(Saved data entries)
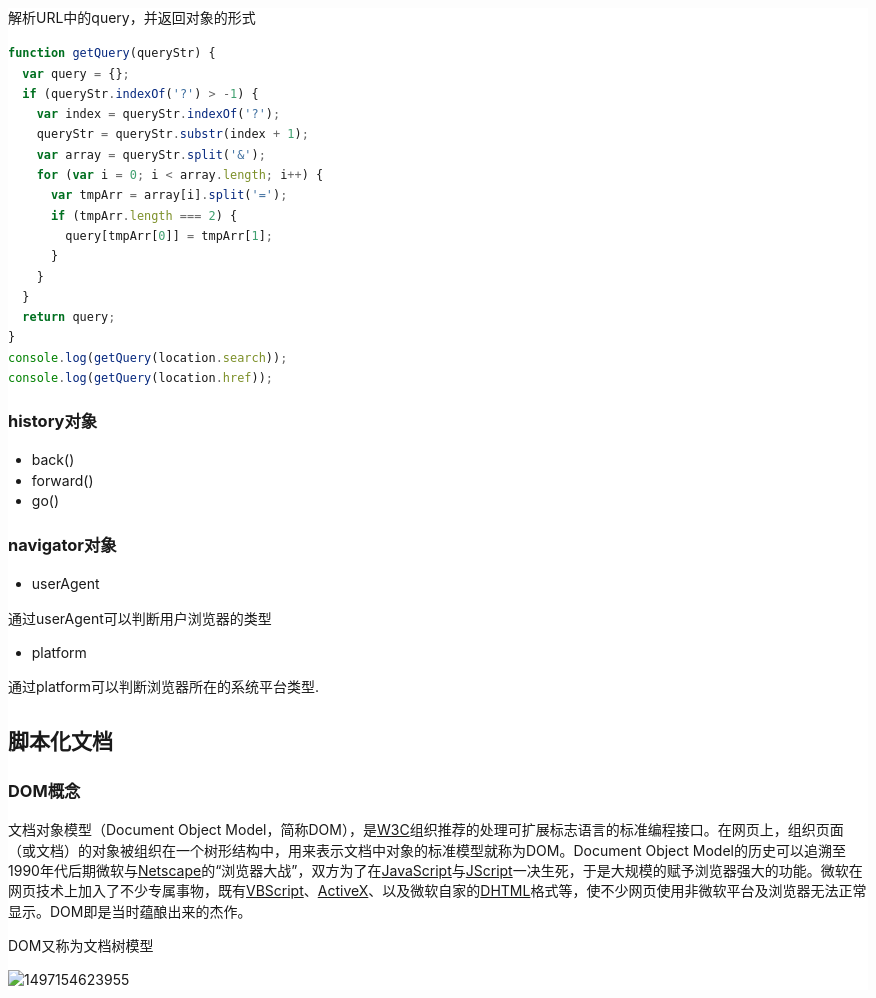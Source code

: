 解析URL中的query，并返回对象的形式

```javascript
function getQuery(queryStr) {
  var query = {};
  if (queryStr.indexOf('?') > -1) {
    var index = queryStr.indexOf('?');
    queryStr = queryStr.substr(index + 1);
    var array = queryStr.split('&');
    for (var i = 0; i < array.length; i++) {
      var tmpArr = array[i].split('=');
      if (tmpArr.length === 2) {
        query[tmpArr[0]] = tmpArr[1];
      }
    }
  }
  return query;
}
console.log(getQuery(location.search));
console.log(getQuery(location.href));
```

### history对象

- back()
- forward()
- go()

### navigator对象

- userAgent

通过userAgent可以判断用户浏览器的类型

- platform

通过platform可以判断浏览器所在的系统平台类型.



## 脚本化文档

### DOM概念

文档对象模型（Document Object Model，简称DOM），是[W3C](http://baike.baidu.com/item/W3C)组织推荐的处理可扩展标志语言的标准编程接口。在网页上，组织页面（或文档）的对象被组织在一个树形结构中，用来表示文档中对象的标准模型就称为DOM。Document Object Model的历史可以追溯至1990年代后期微软与[Netscape](http://baike.baidu.com/item/Netscape)的“浏览器大战”，双方为了在[JavaScript](http://baike.baidu.com/item/JavaScript)与[JScript](http://baike.baidu.com/item/JScript)一决生死，于是大规模的赋予浏览器强大的功能。微软在网页技术上加入了不少专属事物，既有[VBScript](http://baike.baidu.com/item/VBScript)、[ActiveX](http://baike.baidu.com/item/ActiveX)、以及微软自家的[DHTML](http://baike.baidu.com/item/DHTML)格式等，使不少网页使用非微软平台及浏览器无法正常显示。DOM即是当时蕴酿出来的杰作。

DOM又称为文档树模型

![1497154623955](D:/StepsFullStack/AANotes/%E5%89%8D%E7%AB%AF%E5%9F%BA%E7%A1%80/%E4%BC%A0%E6%99%BA%E6%92%AD%E5%AE%A2-JavaScriptWebAPI/media/1497154623955.png)
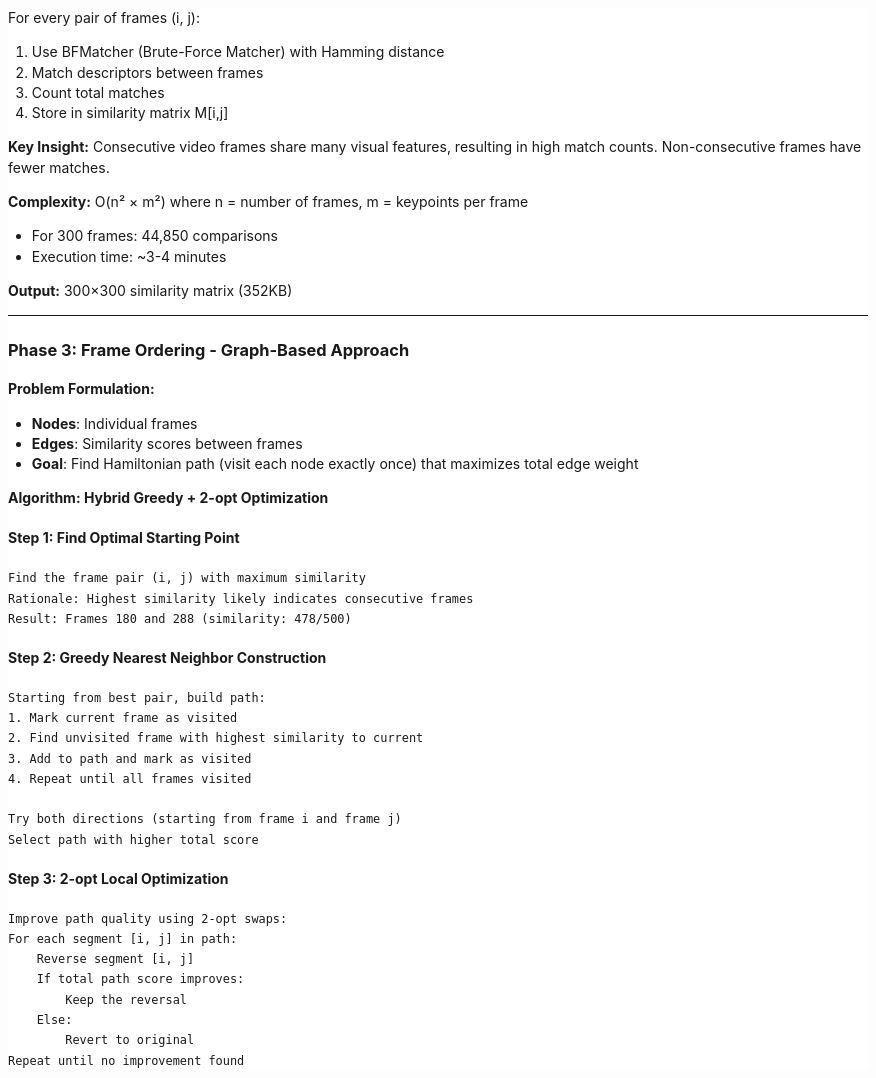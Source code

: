 For every pair of frames (i, j):
1. Use BFMatcher (Brute-Force Matcher) with Hamming distance
2. Match descriptors between frames
3. Count total matches
4. Store in similarity matrix M[i,j]

**Key Insight:** Consecutive video frames share many visual features, resulting in high match counts. Non-consecutive frames have fewer matches.

**Complexity:** O(n² × m²) where n = number of frames, m = keypoints per frame
- For 300 frames: 44,850 comparisons
- Execution time: ~3-4 minutes

**Output:** 300×300 similarity matrix (352KB)

---

### Phase 3: Frame Ordering - Graph-Based Approach

**Problem Formulation:**
- **Nodes**: Individual frames
- **Edges**: Similarity scores between frames
- **Goal**: Find Hamiltonian path (visit each node exactly once) that maximizes total edge weight

**Algorithm: Hybrid Greedy + 2-opt Optimization**

#### Step 1: Find Optimal Starting Point
```
Find the frame pair (i, j) with maximum similarity
Rationale: Highest similarity likely indicates consecutive frames
Result: Frames 180 and 288 (similarity: 478/500)
```

#### Step 2: Greedy Nearest Neighbor Construction
```
Starting from best pair, build path:
1. Mark current frame as visited
2. Find unvisited frame with highest similarity to current
3. Add to path and mark as visited
4. Repeat until all frames visited

Try both directions (starting from frame i and frame j)
Select path with higher total score
```

#### Step 3: 2-opt Local Optimization
```
Improve path quality using 2-opt swaps:
For each segment [i, j] in path:
    Reverse segment [i, j]
    If total path score improves:
        Keep the reversal
    Else:
        Revert to original
Repeat until no improvement found
```
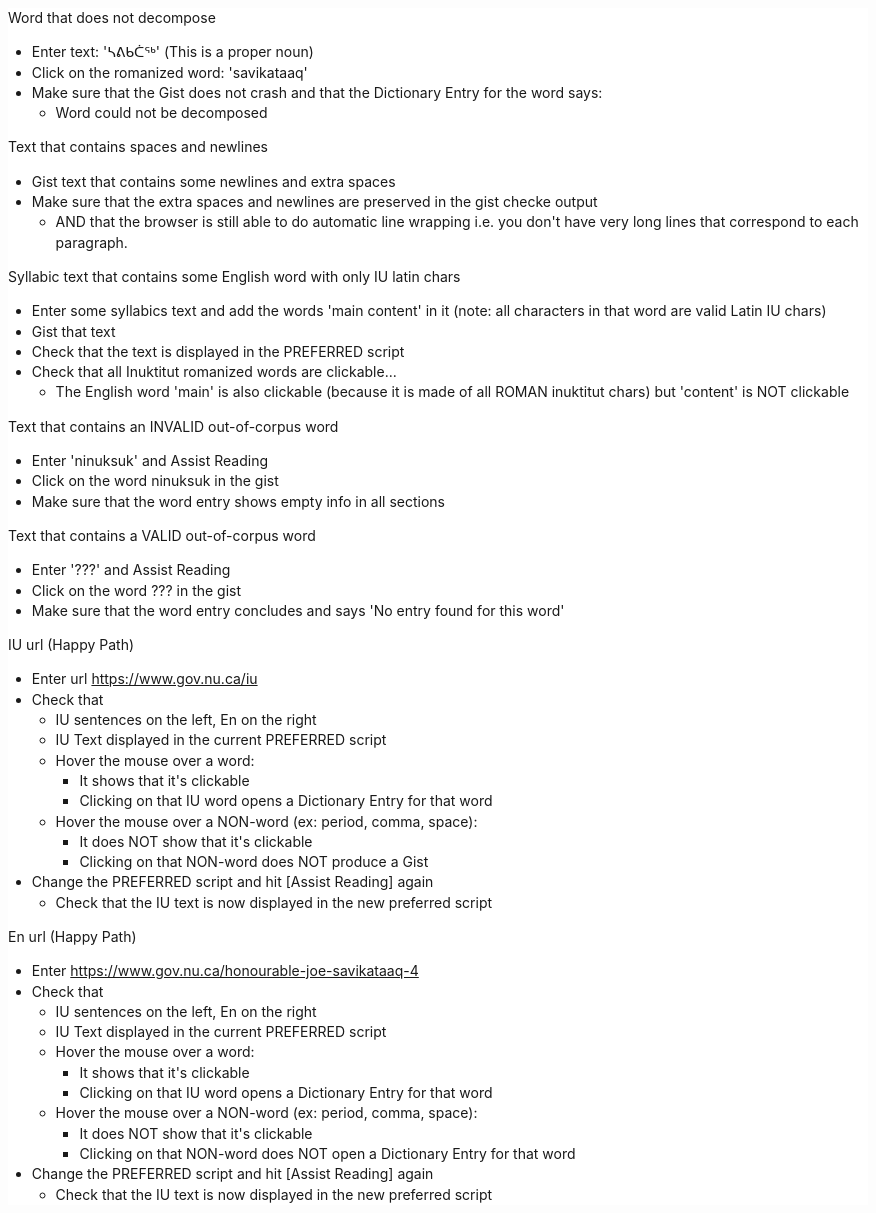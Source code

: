 Word that does not decompose
- Enter text: 'ᓴᕕᑲᑖᖅ' (This is a proper noun)
- Click on the romanized word: 'savikataaq'
- Make sure that the Gist does not crash and that the Dictionary Entry for the word says:
  - Word could not be decomposed
  
Text that contains spaces and newlines
- Gist text that contains some newlines and extra spaces
- Make sure that the extra spaces and newlines are preserved in the gist checke output  
  - AND that the browser is still able to do automatic line wrapping
    i.e. you don't have very long lines that correspond to each paragraph.
     
Syllabic text that contains some English word with only IU latin chars
- Enter some syllabics text and add the words 'main content' in it (note: all characters 
in that word are valid Latin IU chars)
- Gist that text
- Check that the text is displayed in the PREFERRED script
- Check that all Inuktitut romanized words are clickable...
  - The English word 'main' is also clickable (because it is made of all ROMAN 
    inuktitut chars) but 'content' is NOT clickable     
     
Text that contains an INVALID out-of-corpus word
- Enter 'ninuksuk' and Assist Reading
- Click on the word ninuksuk in the gist
- Make sure that the word entry shows empty info in all sections 

Text that contains a VALID out-of-corpus word
- Enter '???' and Assist Reading
- Click on the word ??? in the gist
- Make sure that the word entry concludes and says 'No entry found for this word' 
     
IU url (Happy Path)
- Enter url https://www.gov.nu.ca/iu
- Check that
  - IU sentences on the left, En on the right
  - IU Text displayed in the current PREFERRED script
  - Hover the mouse over a word:
    - It shows that it's clickable
    - Clicking on that IU word opens a Dictionary Entry for that word
  - Hover the mouse over a NON-word (ex: period, comma, space):
    - It does NOT show that it's clickable
    - Clicking on that NON-word does NOT produce a Gist
- Change the PREFERRED script and hit [Assist Reading] again
  - Check that the IU text is now displayed in the new preferred script

En url (Happy Path)
- Enter https://www.gov.nu.ca/honourable-joe-savikataaq-4
- Check that
  - IU sentences on the left, En on the right
  - IU Text displayed in the current PREFERRED script
  - Hover the mouse over a word:
    - It shows that it's clickable
    - Clicking on that IU word opens a Dictionary Entry for that word
  - Hover the mouse over a NON-word (ex: period, comma, space):
    - It does NOT show that it's clickable
    - Clicking on that NON-word does NOT open a Dictionary Entry for that word
- Change the PREFERRED script and hit [Assist Reading] again
  - Check that the IU text is now displayed in the new preferred script
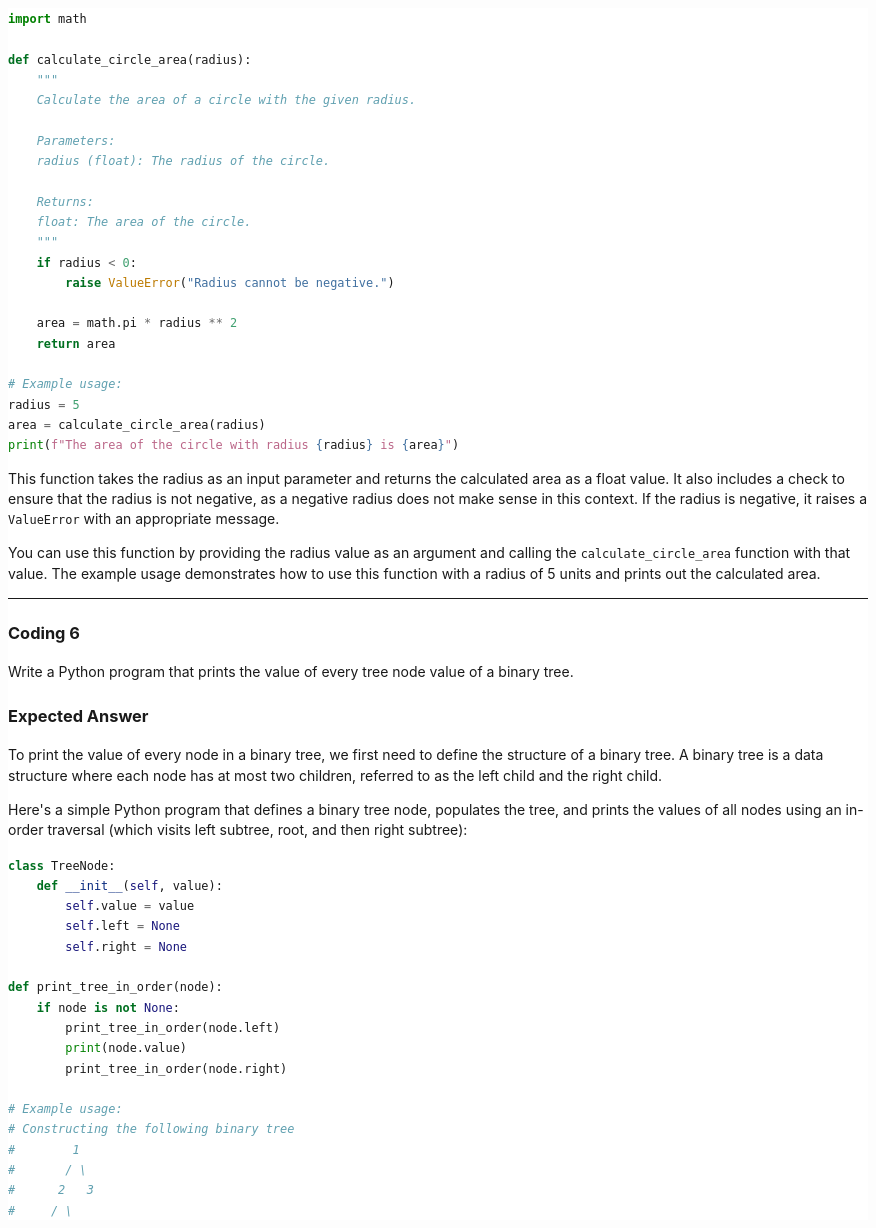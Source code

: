 
```python
import math

def calculate_circle_area(radius):
    """
    Calculate the area of a circle with the given radius.
    
    Parameters:
    radius (float): The radius of the circle.
    
    Returns:
    float: The area of the circle.
    """
    if radius < 0:
        raise ValueError("Radius cannot be negative.")
    
    area = math.pi * radius ** 2
    return area

# Example usage:
radius = 5
area = calculate_circle_area(radius)
print(f"The area of the circle with radius {radius} is {area}")
```

This function takes the radius as an input parameter and returns the calculated area as a float value. It also includes a check to ensure that the radius is not negative, as a negative radius does not make sense in this context. If the radius is negative, it raises a `ValueError` with an appropriate message.

You can use this function by providing the radius value as an argument and calling the `calculate_circle_area` function with that value. The example usage demonstrates how to use this function with a radius of 5 units and prints out the calculated area.
***
### Coding 6
Write a Python program that prints the value of every tree node value of a binary tree.
### Expected Answer
To print the value of every node in a binary tree, we first need to define the structure of a binary tree. A binary tree is a data structure where each node has at most two children, referred to as the left child and the right child.

Here's a simple Python program that defines a binary tree node, populates the tree, and prints the values of all nodes using an in-order traversal (which visits left subtree, root, and then right subtree):

```python
class TreeNode:
    def __init__(self, value):
        self.value = value
        self.left = None
        self.right = None

def print_tree_in_order(node):
    if node is not None:
        print_tree_in_order(node.left)
        print(node.value)
        print_tree_in_order(node.right)

# Example usage:
# Constructing the following binary tree
#        1
#       / \
#      2   3
#     / \
```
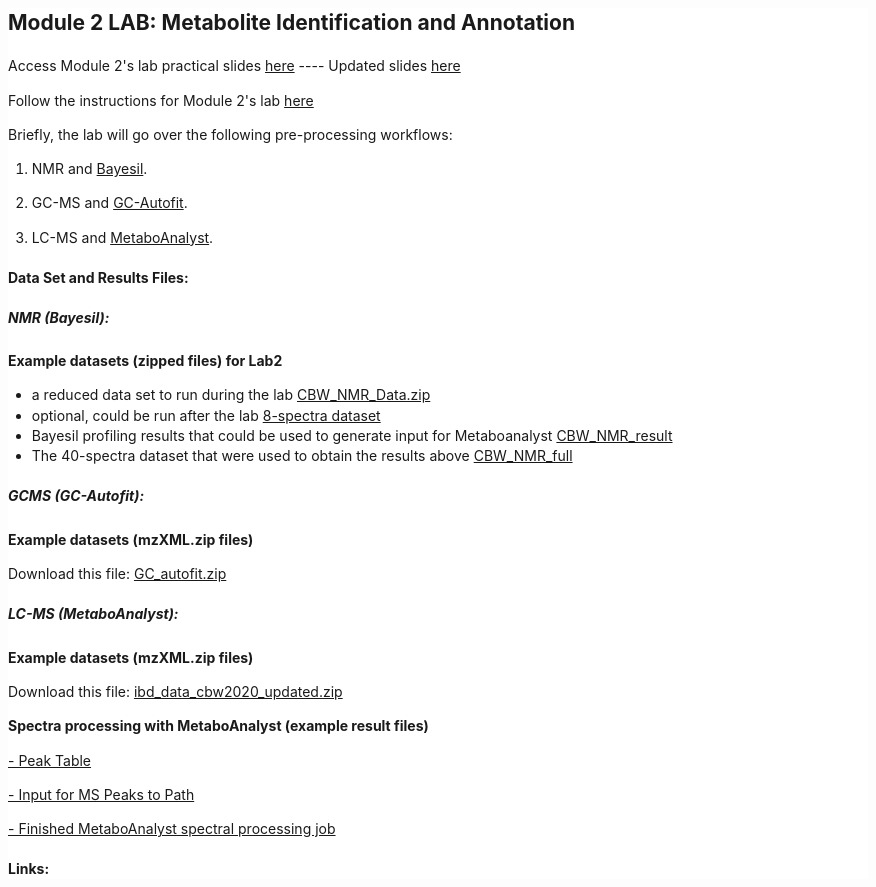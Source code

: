  ##  Module 2 LAB: Metabolite Identification and Annotation 
 
  Access Module 2's lab practical slides [here](https://drive.google.com/open?id=12k_Ub9Mtbp6RJB1aKCxOaMZzC2qG7JkG)
  ---- Updated slides [here](https://www.dropbox.com/s/l5tswq1b4pxig37/CBW-Metabolomics2.1-lab-2020_Final-June12_Updated.pptx?dl=0)
  
  Follow the instructions for Module 2's lab [here](https://bioinformaticsdotca.github.io/metabolomics_2020_mod2lab)  
  
Briefly, the lab will go over the following pre-processing workflows:  
 
1. NMR and <a href="http://bayesil.ca/">Bayesil</a>.  
    
2. GC-MS and <a href="http://gc-autofit.wishartlab.com/">GC-Autofit</a>.  
  
3. LC-MS and <a href="https://dev.metaboanalyst.ca/">MetaboAnalyst</a>. 
  
  
#### Data Set and Results Files:

##### NMR (Bayesil):

**Example datasets (zipped files) for Lab2**


 - a reduced data set to run during the lab [CBW_NMR_Data.zip](https://github.com/bioinformatics-ca/Metabolomics_2020/raw/master/CBW_NMR_Data.zip)
 - optional, could be run after the lab [8-spectra dataset](https://github.com/bioinformatics-ca/Metabolomics_2020/raw/master/CBW_NMR_set_of_8_spectra.zip)
 - Bayesil profiling results that could be used to generate input for Metaboanalyst [CBW_NMR_result](https://github.com/bioinformaticsdotca/Metabolomics_2017/raw/master/CBW_NMR_result.zip)
 - The 40-spectra dataset that were used to obtain the results above [CBW_NMR_full](https://github.com/bioinformatics-ca/Metabolomics_2020/raw/master/CBW_NMR_full_dataset.zip)

##### GCMS (GC-Autofit):

**Example datasets (mzXML.zip files)**

Download this file: [GC_autofit.zip](https://drive.google.com/a/bioinformatics.ca/file/d/1ZIPj5jVWYUG-LMB3-19Uy3EI9RLn_IDM/view?usp=sharing)  

##### LC-MS (MetaboAnalyst):

**Example datasets (mzXML.zip files)**

Download this file: [ibd_data_cbw2020_updated.zip](https://github.com/bioinformatics-ca/Metabolomics_2020/blob/master/ibd_data_cbw2020_updated.zip)

**Spectra processing with MetaboAnalyst (example result files)** 

[- Peak Table](https://drive.google.com/open?id=10G4Vek0RAOR_Zb1CCGs9imFx1Beipvr_)

[- Input for MS Peaks to Path](https://drive.google.com/open?id=1O6QCeBLJD8DWLuaDUnnVsLOyf8WwRlBw)

[- Finished MetaboAnalyst spectral processing job](https://dev.metaboanalyst.ca/MetaboAnalyst/faces/Share?ID=_hkb08011a)  

#### Links:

◆ **DIRECTIONS FOR THIS TASK**: Tally the lines above containing "between"; give only the number.

◆ **OUTPUT OF THE EXERCISE**: 2